PROBLEM DESCRIPTION: Only the lines from the one containing "#### CAS实现原理" through the one containing "假设我们有个整形变量V为10" should be printed, exactly as they appear below, with both ends included.

==================================================

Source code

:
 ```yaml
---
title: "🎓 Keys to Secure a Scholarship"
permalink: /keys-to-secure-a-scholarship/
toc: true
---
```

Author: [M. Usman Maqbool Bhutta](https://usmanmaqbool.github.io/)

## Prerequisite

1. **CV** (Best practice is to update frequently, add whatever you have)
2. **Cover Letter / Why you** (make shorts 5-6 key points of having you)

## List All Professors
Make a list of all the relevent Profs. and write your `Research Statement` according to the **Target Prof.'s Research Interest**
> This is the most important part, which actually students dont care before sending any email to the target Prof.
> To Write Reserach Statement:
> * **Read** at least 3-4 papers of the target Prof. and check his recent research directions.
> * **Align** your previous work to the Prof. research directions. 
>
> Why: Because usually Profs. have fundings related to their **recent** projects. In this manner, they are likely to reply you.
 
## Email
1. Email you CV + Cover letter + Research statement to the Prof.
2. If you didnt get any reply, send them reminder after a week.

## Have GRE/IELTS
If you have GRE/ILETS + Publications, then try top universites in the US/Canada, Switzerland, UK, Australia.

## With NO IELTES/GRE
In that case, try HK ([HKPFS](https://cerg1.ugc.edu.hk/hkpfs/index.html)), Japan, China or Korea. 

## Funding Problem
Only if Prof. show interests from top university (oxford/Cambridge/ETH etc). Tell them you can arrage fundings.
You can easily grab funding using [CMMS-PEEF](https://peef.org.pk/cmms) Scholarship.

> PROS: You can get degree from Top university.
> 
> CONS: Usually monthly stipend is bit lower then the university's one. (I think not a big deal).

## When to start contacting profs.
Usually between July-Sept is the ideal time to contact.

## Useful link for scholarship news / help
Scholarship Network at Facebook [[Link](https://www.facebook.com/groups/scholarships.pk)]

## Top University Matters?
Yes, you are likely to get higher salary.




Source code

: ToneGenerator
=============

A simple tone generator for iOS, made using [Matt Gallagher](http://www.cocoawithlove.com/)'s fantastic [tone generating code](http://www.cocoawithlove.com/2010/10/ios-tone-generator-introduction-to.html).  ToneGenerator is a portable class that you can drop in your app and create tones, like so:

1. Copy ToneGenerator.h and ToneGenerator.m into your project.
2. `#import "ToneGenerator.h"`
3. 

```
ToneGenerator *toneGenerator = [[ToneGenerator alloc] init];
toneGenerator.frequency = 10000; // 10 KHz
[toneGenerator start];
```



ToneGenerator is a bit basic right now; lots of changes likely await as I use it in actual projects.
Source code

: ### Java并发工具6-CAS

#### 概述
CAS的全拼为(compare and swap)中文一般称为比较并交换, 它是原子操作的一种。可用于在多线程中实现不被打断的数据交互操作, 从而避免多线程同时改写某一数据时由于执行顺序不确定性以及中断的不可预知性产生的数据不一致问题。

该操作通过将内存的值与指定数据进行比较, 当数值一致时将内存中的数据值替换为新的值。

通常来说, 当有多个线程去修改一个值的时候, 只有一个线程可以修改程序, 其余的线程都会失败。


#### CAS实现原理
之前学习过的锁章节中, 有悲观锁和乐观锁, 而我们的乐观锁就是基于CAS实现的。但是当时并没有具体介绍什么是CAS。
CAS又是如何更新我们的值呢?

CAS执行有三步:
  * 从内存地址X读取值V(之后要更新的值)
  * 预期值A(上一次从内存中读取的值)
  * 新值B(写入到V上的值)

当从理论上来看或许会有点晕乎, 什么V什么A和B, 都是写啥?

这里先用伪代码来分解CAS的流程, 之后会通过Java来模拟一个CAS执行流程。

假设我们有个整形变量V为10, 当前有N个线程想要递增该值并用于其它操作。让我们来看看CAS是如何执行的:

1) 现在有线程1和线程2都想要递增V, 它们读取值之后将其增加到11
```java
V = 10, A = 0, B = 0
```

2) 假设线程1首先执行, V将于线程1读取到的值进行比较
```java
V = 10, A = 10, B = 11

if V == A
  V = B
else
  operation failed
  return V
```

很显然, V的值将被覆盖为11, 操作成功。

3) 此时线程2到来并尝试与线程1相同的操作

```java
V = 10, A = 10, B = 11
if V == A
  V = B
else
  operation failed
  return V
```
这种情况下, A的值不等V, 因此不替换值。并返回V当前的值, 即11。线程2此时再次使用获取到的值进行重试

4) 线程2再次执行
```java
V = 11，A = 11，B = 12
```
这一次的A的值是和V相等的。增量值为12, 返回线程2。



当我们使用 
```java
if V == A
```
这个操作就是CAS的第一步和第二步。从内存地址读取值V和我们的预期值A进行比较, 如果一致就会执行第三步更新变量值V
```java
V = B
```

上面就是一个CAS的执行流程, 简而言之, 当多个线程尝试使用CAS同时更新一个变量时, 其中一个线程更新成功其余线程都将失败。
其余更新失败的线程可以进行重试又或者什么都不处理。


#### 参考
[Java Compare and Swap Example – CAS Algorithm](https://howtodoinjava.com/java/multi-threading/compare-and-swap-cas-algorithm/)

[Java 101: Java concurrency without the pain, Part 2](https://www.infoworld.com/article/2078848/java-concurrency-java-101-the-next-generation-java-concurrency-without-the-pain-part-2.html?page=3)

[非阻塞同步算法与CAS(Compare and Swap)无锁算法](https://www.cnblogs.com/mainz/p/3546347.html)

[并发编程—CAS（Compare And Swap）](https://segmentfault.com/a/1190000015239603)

==================================================

THE COMPLETED TASK:
#### CAS实现原理
之前学习过的锁章节中, 有悲观锁和乐观锁, 而我们的乐观锁就是基于CAS实现的。但是当时并没有具体介绍什么是CAS。
CAS又是如何更新我们的值呢?

CAS执行有三步:
  * 从内存地址X读取值V(之后要更新的值)
  * 预期值A(上一次从内存中读取的值)
  * 新值B(写入到V上的值)

当从理论上来看或许会有点晕乎, 什么V什么A和B, 都是写啥?

这里先用伪代码来分解CAS的流程, 之后会通过Java来模拟一个CAS执行流程。

假设我们有个整形变量V为10, 当前有N个线程想要递增该值并用于其它操作。让我们来看看CAS是如何执行的:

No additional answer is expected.